One early, pale fellow loyally fought cholera in the Kentucky epidemic of 1823, dying at his post, and my grandfather, who was a doctor too, died abruptly of meningitis in the 1930’s after a somewhat bumpy career, mostly practicing obstetrics in Kansas City. He was a husky-faced, square-set man with a red complexion, certainly a kindly doctor, but he found it hard to make a living and for several interludes went down to the bayou lumber camps in Louisiana to work as a company physician. His oldest child died of a fever on one of these trips; his youngest died in his arms after being hit by a trolley a little bit later. And his wife, too, died young. I have the impression his happiest years were while he was in the Medical Corps during the First World War. He and my father got along quite well and my father, despite his coups and travels later on, would have gone to the state university and presumably stayed in Kansas City if he hadn’t at the last minute noticed a scholarship competition for Yale on his school’s bulletin board. Being a lawyer, and the son of a doctor, he thought we had become a family of professionals and hoped that I would enter one of the professions—if not either of those then what he called “the cloth”—rather than be a businessman. When I wound up a writer he was utterly taken by surprise.

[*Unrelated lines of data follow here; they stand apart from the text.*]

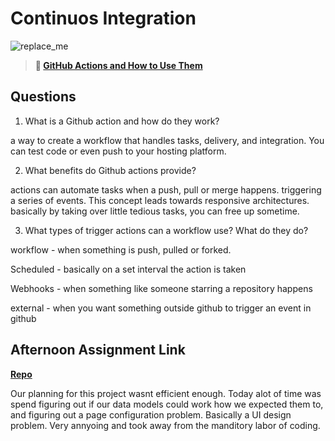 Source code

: # Continuos Integration

![replace_me](https://codeworks.blob.core.windows.net/public/assets/img/illustrations/placeholder.svg)

> **📖 [GitHub Actions and How to Use Them](https://codeworksacademy.com/fs-student-guide/resources/wk8-9/05-Github-Actions)**

## Questions

1. What is a Github action and how do they work?

a way to create a workflow that handles tasks, delivery, and integration. You can test code or even push to your hosting platform.

2. What benefits do Github actions provide?

actions can automate tasks when a push, pull or merge happens. triggering a series of events. This concept leads towards responsive architectures. basically by taking over little tedious tasks, you can free up sometime.

3. What types of trigger actions can a workflow use? What do they do?

workflow - when something is push, pulled or forked.

Scheduled - basically on a set interval the action is taken

Webhooks - when something like someone starring a repository happens

external - when you want something outside github to trigger an event in github


## Afternoon Assignment Link

**[Repo](https://github.com/TamraPeterson/bookNook.git)**

Our planning for this project wasnt efficient enough. Today alot of time was spend figuring out if our data models could work how we expected them to, and figuring out a page configuration problem. Basically a UI design problem. Very annyoing and took away from the manditory labor of coding.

The Morleys, by contrast, were merchants instead of farmers for as far back as I am aware. They arrived in the New World after the Hoaglands did, and whatever matters they applied themselves to when they first got off the boat, they were in upstate New York for a while, before settling in Painesville, Ohio in the 19th century. The Morley burial plot is still in Painesville, along with a rambling white house with long porches and a poppy and gentian field in the rear—a sort of American “seat,” in other words, which the Hoaglands lack. It was partly the Morleys’ clannishness that put me off them when I was a boy. By 1900 they were worthy people with fat family businesses, big family weddings—the marriages were patriarchal; none of your warlike American ladies there—and they kept right on flourishing until by the time Franklin D. Roosevelt campaigned through town, they wouldn’t even walk down to the railroad depot just to set eyes on the man. Since I’d been brought up among the comforts my father’s breadwinning had earned, these shrewd breadwinning businessmen from Painesville, and Saginaw, Michigan, and Aberdeen, Washington, seemed like vaguely unsavory bores to me. The family dinners, occurring whenever there was a visit, intimidated me; the questioning was bluff, immediate, and intimate, as if blood were thicker than water. Yet I remember that when my great-uncle Ralph came East for the last time, knowing he was soon to die, he rented his suite at the Biltmore and invited my father up, and spent that last interview with us reading aloud with relish the notebook notations he kept in an inside pocket of what his stockmarket portfolio was. My father, who had nothing to do with handling the Morleys’ money, was astonished. This stingy or mercenary quality afflicting many of the Morleys is in me also, but they were a varied, florid crew whom a less Protestant person than myself would have found fascinating from the start, and next to whom we of the present tribe are insipid fellows—the Morleys are following the Hoaglands into modest extinction, part of the Johnny Carson family.
Their pride and principal vocation during the time between the two World Wars was Morley Bros., a department store and statewide hardware dealership located in Saginaw. Before opening that, my mother’s grandfather had had a saddlery business in Chicago, after leaving Painesville as a young man. While getting his Chicago operation going, he married a packinghouse heiress, a Kelley (the family had sold out to Armour and added the second “e”). Then, in Saginaw, he founded a bank as a kind of sideline. Banking intrigued him, but during the 1929 boom he sold the bank to a big Detroit bank that was looking for mergers. He happened to be in New York City on a business trip in October in the first black days of the Crash. Realizing the seriousness of the situation, realizing that the Detroit bank was overcommitted and might have to close, he hated to think of his own town’s bank collapsing along with it, and so he caught a Pullman home. The panic was spreading West, the officers in Detroit already saw the handwriting on the wall, and, hurrying to rally the help of a few other citizens of Saginaw, he was able to buy back the Saginaw bank and save it, in a fine hour.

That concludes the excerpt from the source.